Она видела его во снах.
Свободной рукой Элсвита зажала себе рот ладонью, зажмурилась… а когда открыла глаза, то никакой женщины в углу не было. Хвитсерк обнял её, уткнувшись лицом в её шею, и что-то шептал.
— Эта женщина связана с тобой, Хвитсерк Рагнарссон, — жрец остановился перед ним, жуткая тёмная фигура, будто бугимен из сказок для непослушных детишек. — Она не покинет тебя, пока ты жив, ибо винит тебя в своей смерти. Она не нашла бы тебя среди живых, но вы связаны, и она последует за тобой, куда бы ты не бежал.
Его голос был хриплым и низким, вызывал тонкий холодок, скользящий вдоль позвоночника, от шеи к пояснице — может быть, именно так душа и уходит в пятки. Элсвита слушала его слова, для неё, как для христианки, не имеющие никакого смысла, и вдруг поймала себя на абсурдной мысли, что верит ему. Или, по крайней мере, верит, что Хвитсерк в это верит.
Кто она такая, чтобы решать, сошёл ли он с ума? И чем Иисус, ходивший по воде, по сути своей отличается от Одина или от любого другого бога, в которого верует Хвитсерк? И почему если в христианстве люди исцеляются с помощью веры, она отказывает в этом Лодброкам? Быть может, не так уж и важно, во что ты веришь, — главное, верить всем сердцем? Элсвита знала одно: она будет с Хвитсерком до самого конца. Или столько, сколько сможет.
— Эта женщина была твоей, — произнес жрец. — Ты делил с ней постель. И она до сих пор считает себя твоей. Нужно обрубить эту связь. Но сначала… — он вытащил из кармана деревянный амулет с вырезанной на нём руной и протянул Хвитсерку. — Сначала ты должен защитить ту, которую называешь своей сейчас. Надень ей на шею защитный знак, и призрак не сможет навредить ей.
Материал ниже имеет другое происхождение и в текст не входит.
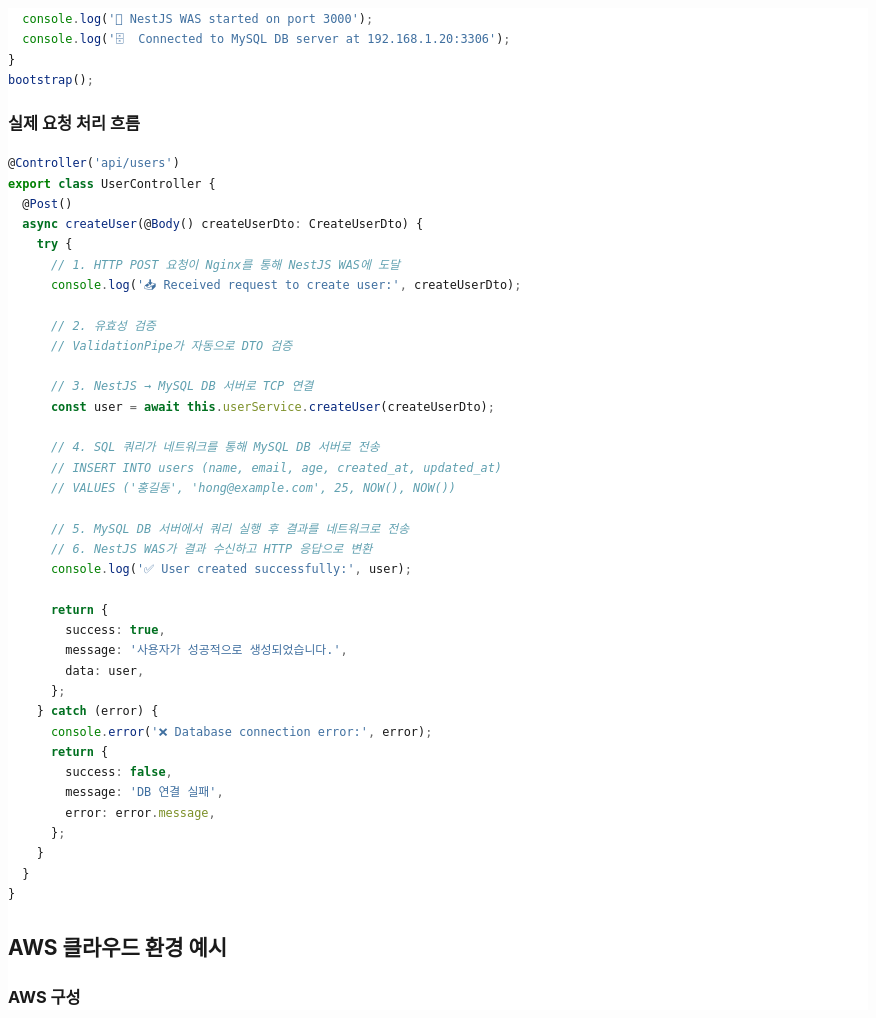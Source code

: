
 ```typescript
  console.log('🚀 NestJS WAS started on port 3000');
  console.log('🗄️  Connected to MySQL DB server at 192.168.1.20:3306');
}
bootstrap();
```

### 실제 요청 처리 흐름

```typescript
@Controller('api/users')
export class UserController {
  @Post()
  async createUser(@Body() createUserDto: CreateUserDto) {
    try {
      // 1. HTTP POST 요청이 Nginx를 통해 NestJS WAS에 도달
      console.log('📥 Received request to create user:', createUserDto);

      // 2. 유효성 검증
      // ValidationPipe가 자동으로 DTO 검증

      // 3. NestJS → MySQL DB 서버로 TCP 연결
      const user = await this.userService.createUser(createUserDto);

      // 4. SQL 쿼리가 네트워크를 통해 MySQL DB 서버로 전송
      // INSERT INTO users (name, email, age, created_at, updated_at)
      // VALUES ('홍길동', 'hong@example.com', 25, NOW(), NOW())

      // 5. MySQL DB 서버에서 쿼리 실행 후 결과를 네트워크로 전송
      // 6. NestJS WAS가 결과 수신하고 HTTP 응답으로 변환
      console.log('✅ User created successfully:', user);

      return {
        success: true,
        message: '사용자가 성공적으로 생성되었습니다.',
        data: user,
      };
    } catch (error) {
      console.error('❌ Database connection error:', error);
      return {
        success: false,
        message: 'DB 연결 실패',
        error: error.message,
      };
    }
  }
}
```

## AWS 클라우드 환경 예시

### AWS 구성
Дух ещё не здесь, но он приближается на твой запах.
Амулет скользнул Элсвите на шею. Невольно она прикоснулась к его гладкой поверхности, ощущая под пальцами вырезанный на дереве знак, и вдруг почувствовала, что ей становится тепло и спокойно. И даже если это было самовнушением, возможно, в этом не было ничего плохого.
— Почему эта связь, о которой ты говоришь, ещё не оборвалась? — Хвитсерк смотрел на жреца, возвышающегося над ним, и Элсвита видела, как побелели его сжатые губы. — После неё у меня были женщины.
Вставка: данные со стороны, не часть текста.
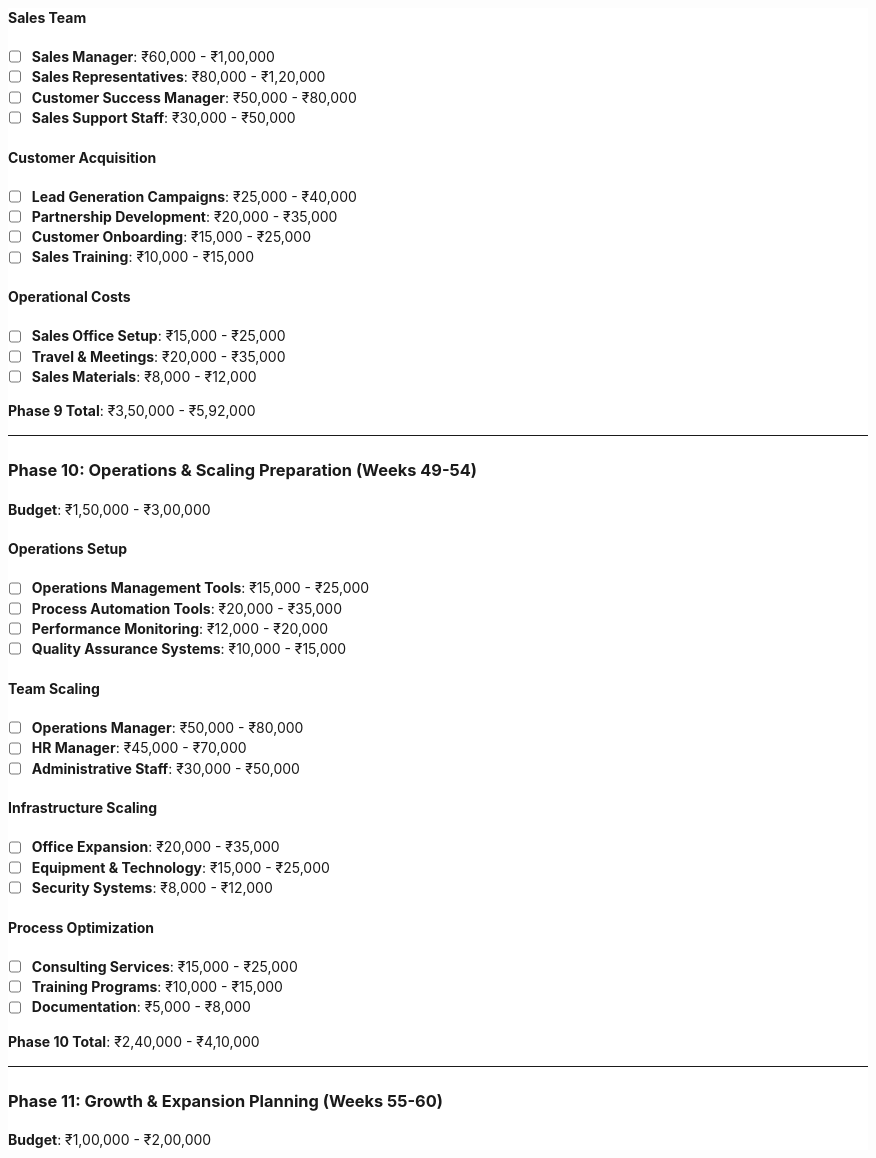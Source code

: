 #### Sales Team
- [ ] **Sales Manager**: ₹60,000 - ₹1,00,000
- [ ] **Sales Representatives**: ₹80,000 - ₹1,20,000
- [ ] **Customer Success Manager**: ₹50,000 - ₹80,000
- [ ] **Sales Support Staff**: ₹30,000 - ₹50,000

#### Customer Acquisition
- [ ] **Lead Generation Campaigns**: ₹25,000 - ₹40,000
- [ ] **Partnership Development**: ₹20,000 - ₹35,000
- [ ] **Customer Onboarding**: ₹15,000 - ₹25,000
- [ ] **Sales Training**: ₹10,000 - ₹15,000

#### Operational Costs
- [ ] **Sales Office Setup**: ₹15,000 - ₹25,000
- [ ] **Travel & Meetings**: ₹20,000 - ₹35,000
- [ ] **Sales Materials**: ₹8,000 - ₹12,000

**Phase 9 Total**: ₹3,50,000 - ₹5,92,000

---

### Phase 10: Operations & Scaling Preparation (Weeks 49-54)
**Budget**: ₹1,50,000 - ₹3,00,000

#### Operations Setup
- [ ] **Operations Management Tools**: ₹15,000 - ₹25,000
- [ ] **Process Automation Tools**: ₹20,000 - ₹35,000
- [ ] **Performance Monitoring**: ₹12,000 - ₹20,000
- [ ] **Quality Assurance Systems**: ₹10,000 - ₹15,000

#### Team Scaling
- [ ] **Operations Manager**: ₹50,000 - ₹80,000
- [ ] **HR Manager**: ₹45,000 - ₹70,000
- [ ] **Administrative Staff**: ₹30,000 - ₹50,000

#### Infrastructure Scaling
- [ ] **Office Expansion**: ₹20,000 - ₹35,000
- [ ] **Equipment & Technology**: ₹15,000 - ₹25,000
- [ ] **Security Systems**: ₹8,000 - ₹12,000

#### Process Optimization
- [ ] **Consulting Services**: ₹15,000 - ₹25,000
- [ ] **Training Programs**: ₹10,000 - ₹15,000
- [ ] **Documentation**: ₹5,000 - ₹8,000

**Phase 10 Total**: ₹2,40,000 - ₹4,10,000

---

### Phase 11: Growth & Expansion Planning (Weeks 55-60)
**Budget**: ₹1,00,000 - ₹2,00,000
Он не уточнил, сколько, но Элсвита знала, что не одна и не две. У него было много женщин, и она словила себя на мысли, что не ревнует его ни к одной из них. Если призрак той девушки — порождение его чувства вины и его разума, взбудораженного алкоголем и адреналином, это не значит, что он в него не верит. Семья Лодброков была мистиками и язычниками, и мир вокруг них был пропитан древними тайнами. Хвитсерк привез её сюда, значит, хочет сберечь. Значит, она дорога ему.
Значит, Эл сделает всё, что он попросит, если это принесёт ему покой.
— Любой мужчина, деливший постель с женщиной по любви, остается в её жизни навсегда, — сказал жрец.
Элсвита моргнула: его слова напомнили ей теорию о телегонии, о которой когда-то рассказывала их преподавательница по биологии. Она говорила, что, хоть научных подтверждений этой теории нет, многие люди, верящие в священность брака и первого секса, считают, что ДНК мужчины влияет на дальнейшую жизнь женщины, и лучше, чтобы её первым мужчиной оказался муж.
Родители Элсвиты тоже верили в эту теорию. В какой ужас бы они пришли, если бы знали, что их дочь не была девственницей, даже когда садилась в самолет до Чикаго вместе со своим женихом?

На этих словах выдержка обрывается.